▶ SOURCE RECORDS:
________________________

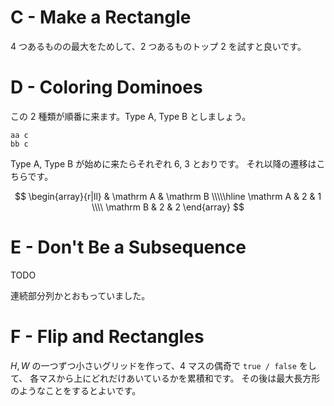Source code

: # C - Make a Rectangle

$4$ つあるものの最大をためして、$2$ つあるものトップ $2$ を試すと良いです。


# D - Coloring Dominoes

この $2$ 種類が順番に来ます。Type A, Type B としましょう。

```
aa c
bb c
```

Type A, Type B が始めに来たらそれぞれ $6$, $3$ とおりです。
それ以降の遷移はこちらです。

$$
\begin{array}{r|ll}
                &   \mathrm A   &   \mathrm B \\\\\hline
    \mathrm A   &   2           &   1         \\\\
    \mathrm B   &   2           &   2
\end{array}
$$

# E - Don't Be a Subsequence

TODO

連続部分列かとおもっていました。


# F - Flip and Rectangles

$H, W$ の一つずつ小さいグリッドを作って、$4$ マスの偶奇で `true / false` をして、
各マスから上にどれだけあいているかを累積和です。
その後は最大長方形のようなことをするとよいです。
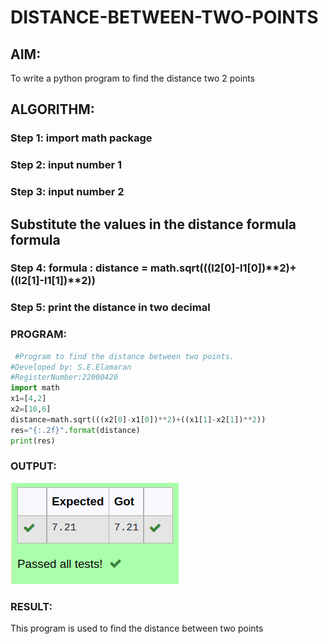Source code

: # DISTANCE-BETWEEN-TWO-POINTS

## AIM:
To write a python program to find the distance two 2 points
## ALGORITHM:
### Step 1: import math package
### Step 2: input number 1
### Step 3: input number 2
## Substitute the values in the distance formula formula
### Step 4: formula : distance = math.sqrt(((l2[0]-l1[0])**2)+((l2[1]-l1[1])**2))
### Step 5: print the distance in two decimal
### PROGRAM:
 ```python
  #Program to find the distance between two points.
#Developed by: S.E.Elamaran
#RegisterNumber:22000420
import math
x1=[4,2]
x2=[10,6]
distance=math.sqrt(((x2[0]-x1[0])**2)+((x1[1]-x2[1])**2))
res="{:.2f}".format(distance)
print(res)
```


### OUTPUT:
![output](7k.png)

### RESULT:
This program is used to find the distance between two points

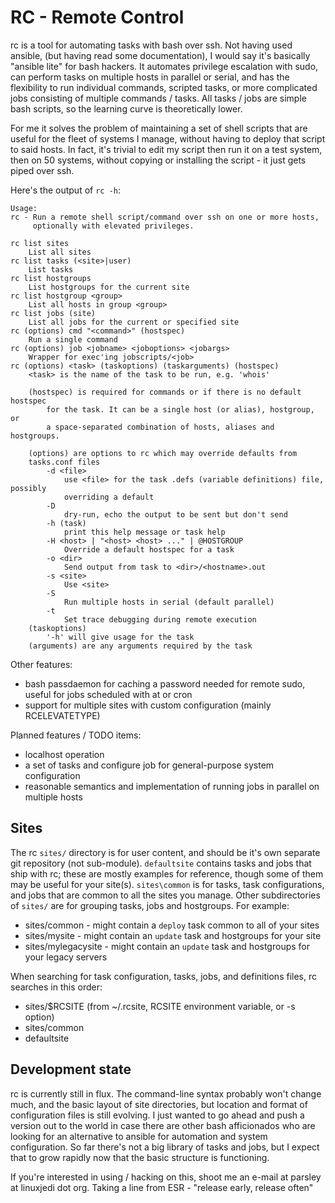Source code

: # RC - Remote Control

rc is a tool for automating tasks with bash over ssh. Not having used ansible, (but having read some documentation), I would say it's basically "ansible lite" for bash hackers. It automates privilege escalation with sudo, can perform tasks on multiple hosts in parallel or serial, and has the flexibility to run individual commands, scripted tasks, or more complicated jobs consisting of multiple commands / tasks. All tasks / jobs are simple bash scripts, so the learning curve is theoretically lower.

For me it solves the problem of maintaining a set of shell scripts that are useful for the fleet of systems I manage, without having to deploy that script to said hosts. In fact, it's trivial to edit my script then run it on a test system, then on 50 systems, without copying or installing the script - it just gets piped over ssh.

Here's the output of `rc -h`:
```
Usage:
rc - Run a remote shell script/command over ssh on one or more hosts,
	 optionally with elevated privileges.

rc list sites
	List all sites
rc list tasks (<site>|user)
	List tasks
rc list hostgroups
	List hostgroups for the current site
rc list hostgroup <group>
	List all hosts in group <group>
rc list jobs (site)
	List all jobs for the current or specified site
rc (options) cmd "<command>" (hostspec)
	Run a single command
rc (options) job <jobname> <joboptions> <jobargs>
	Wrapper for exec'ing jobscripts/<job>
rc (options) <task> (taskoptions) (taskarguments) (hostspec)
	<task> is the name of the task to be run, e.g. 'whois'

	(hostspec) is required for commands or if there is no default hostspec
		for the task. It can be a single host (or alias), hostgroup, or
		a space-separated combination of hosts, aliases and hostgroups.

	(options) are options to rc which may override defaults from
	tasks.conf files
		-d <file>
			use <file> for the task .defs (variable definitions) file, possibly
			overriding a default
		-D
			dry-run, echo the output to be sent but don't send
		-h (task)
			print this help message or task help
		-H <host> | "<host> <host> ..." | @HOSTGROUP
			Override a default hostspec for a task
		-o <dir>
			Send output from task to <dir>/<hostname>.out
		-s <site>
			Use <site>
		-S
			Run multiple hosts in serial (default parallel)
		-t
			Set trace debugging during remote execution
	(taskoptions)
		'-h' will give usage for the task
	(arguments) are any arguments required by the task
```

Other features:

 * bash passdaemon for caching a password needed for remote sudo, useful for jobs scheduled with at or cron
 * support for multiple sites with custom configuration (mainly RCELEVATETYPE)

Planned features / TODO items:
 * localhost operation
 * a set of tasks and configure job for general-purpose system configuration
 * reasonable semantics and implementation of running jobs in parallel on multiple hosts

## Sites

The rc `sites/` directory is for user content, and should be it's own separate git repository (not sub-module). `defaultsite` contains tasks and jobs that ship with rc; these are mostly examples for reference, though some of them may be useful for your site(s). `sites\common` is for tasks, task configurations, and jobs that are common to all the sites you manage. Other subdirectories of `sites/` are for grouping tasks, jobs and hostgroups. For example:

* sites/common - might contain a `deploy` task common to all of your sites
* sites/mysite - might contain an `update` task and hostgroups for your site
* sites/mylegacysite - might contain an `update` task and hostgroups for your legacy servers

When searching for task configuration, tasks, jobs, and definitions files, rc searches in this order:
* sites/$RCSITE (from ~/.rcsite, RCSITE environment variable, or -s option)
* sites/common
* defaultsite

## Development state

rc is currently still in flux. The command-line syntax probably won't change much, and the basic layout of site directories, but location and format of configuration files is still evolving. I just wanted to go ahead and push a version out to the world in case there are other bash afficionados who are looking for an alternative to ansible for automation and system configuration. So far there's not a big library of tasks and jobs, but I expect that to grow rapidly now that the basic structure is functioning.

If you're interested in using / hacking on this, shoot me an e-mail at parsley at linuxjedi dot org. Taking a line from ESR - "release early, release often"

________________________

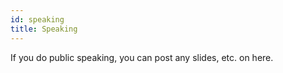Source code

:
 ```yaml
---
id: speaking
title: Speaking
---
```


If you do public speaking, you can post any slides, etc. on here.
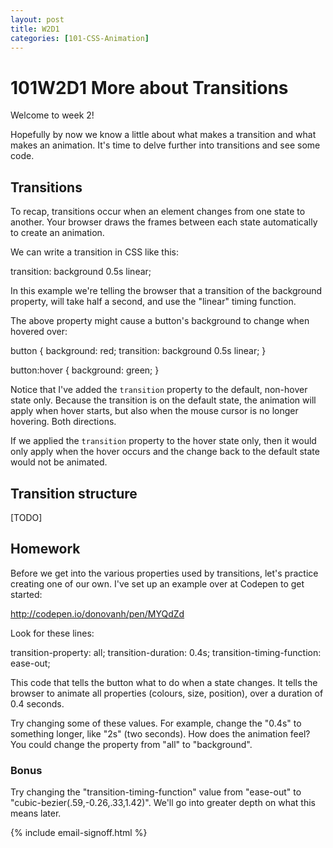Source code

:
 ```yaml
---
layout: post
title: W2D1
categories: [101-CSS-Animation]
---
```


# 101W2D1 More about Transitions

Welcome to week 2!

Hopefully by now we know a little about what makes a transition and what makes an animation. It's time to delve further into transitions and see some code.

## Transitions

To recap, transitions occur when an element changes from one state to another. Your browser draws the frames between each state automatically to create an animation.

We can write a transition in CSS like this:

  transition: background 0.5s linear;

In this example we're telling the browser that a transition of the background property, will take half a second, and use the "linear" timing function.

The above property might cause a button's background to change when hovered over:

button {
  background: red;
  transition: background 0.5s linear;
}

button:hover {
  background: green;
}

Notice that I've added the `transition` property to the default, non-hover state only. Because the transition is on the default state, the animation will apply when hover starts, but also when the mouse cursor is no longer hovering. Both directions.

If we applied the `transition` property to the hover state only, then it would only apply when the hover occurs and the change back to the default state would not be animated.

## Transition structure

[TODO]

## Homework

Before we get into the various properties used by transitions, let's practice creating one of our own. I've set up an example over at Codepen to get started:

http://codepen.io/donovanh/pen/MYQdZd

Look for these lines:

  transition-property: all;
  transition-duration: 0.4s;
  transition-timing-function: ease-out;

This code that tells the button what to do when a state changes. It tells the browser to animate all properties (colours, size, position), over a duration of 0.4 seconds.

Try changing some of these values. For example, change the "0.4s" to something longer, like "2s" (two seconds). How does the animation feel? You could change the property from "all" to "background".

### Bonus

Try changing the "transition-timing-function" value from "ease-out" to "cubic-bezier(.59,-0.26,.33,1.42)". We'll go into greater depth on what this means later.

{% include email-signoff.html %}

________________________

Go through the records. Copy each line where "find" appears.

▶ SOLUTION FOR THIS TASK:
To write a python program to find the distance two 2 points
  #Program to find the distance between two points.
This program is used to find the distance between two points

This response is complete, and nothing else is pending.